A BLANDFORD woman was left with antler wounds to her hip when an aggressive stag charged her at the start of the rutting season.

Sharon Green-Buckley was walking along a beaten track in Arne, near Wareham, to take some wildlife photos, leaving her husband with her five-year-old son, when she came face to face with the sika stag.

She recalled: "There were deer everywhere, which were allowing me to get quite close and then running off but this stag did not move.

"I realised when I got to within a few feet that it was going to charge so I instinctively turned sideways so that it could not pierce me in the stomach.

"I was thrown to the ground and luckily I was carrying a fleece, which was punctured by the antlers through four thicknesses before they made contact with my flesh.

"I was petrified that it would keep attacking but it stopped and stood there ready to go again the minute I moved. Rather than look it directly in the eye, I averted my eyes and spoke to it softly. It did not go away but slowly backed off.

"I began to look at the damage and as I suspected, blood was pouring from my side.

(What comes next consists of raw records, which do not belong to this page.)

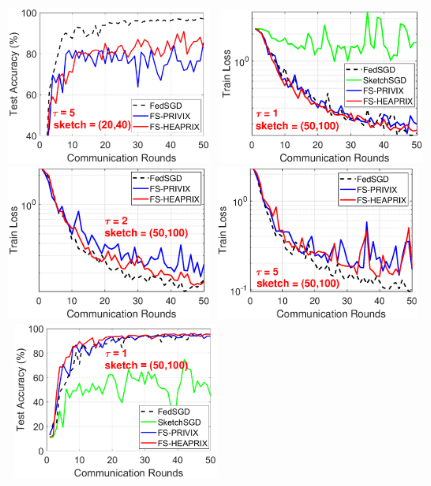 \documentclass[twoside]{article}
\begin{document}
\begin{figure}[h]
\begin{center}
{		\includegraphics[width=2.1in]{MNIST_figures/local5_sketch20_iid0_test_acc.eps}
		}
		\mbox{			    \includegraphics[width=2.1in]{MNIST_figures/local1_sketch50_iid0_train_loss.eps} \hspace{-0.2in}
		\includegraphics[width=2.1in]{MNIST_figures/local2_sketch50_iid0_train_loss.eps} \hspace{-0.2in}
		\includegraphics[width=2.1in]{MNIST_figures/local5_sketch50_iid0_train_loss.eps}
		}
		\mbox{
		\includegraphics[width=2.1in]{MNIST_figures/local1_sketch50_iid0_test_acc.eps} \hspace{-0.2in}
}
\end{center}
\end{figure}
\end{document}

The white dress I had on made it look even more spectacular.

"After about 10 minutes I inched my way to about six or seven feet from it and slowly got up and hobbled away. I would not go back to the car until I met up with a couple other walkers and they helped me back."

Sharon, a human resources manager with Network Rail, was told by the park warden that she was lucky not to have been killed, especially as the attack occurred just before 6pm when most visitors had gone home.

It is, however, the first attack of its kind that wardens could remember.

To compound her misery, Sharon then had to wait several hours at Poole Hospital's A&E to receive treatment before she decided to take a taxi home.

"A £50 dress ruined, a £30 fleece and £27 on the taxi home and was not even seen. I have had better Saturday evenings," she said.

Sika stag are a Japanese species but are widespread throughout Purbeck.

Robert Underhill, a deer expert with the Deer Initiative, described the attack as "unprecedented".

"They are not normally dangerous, although big males can become aggressive. Sikas are more aggressive than the other species. They do get very charged up and this must have been a stag with a big dose of hormones," he said.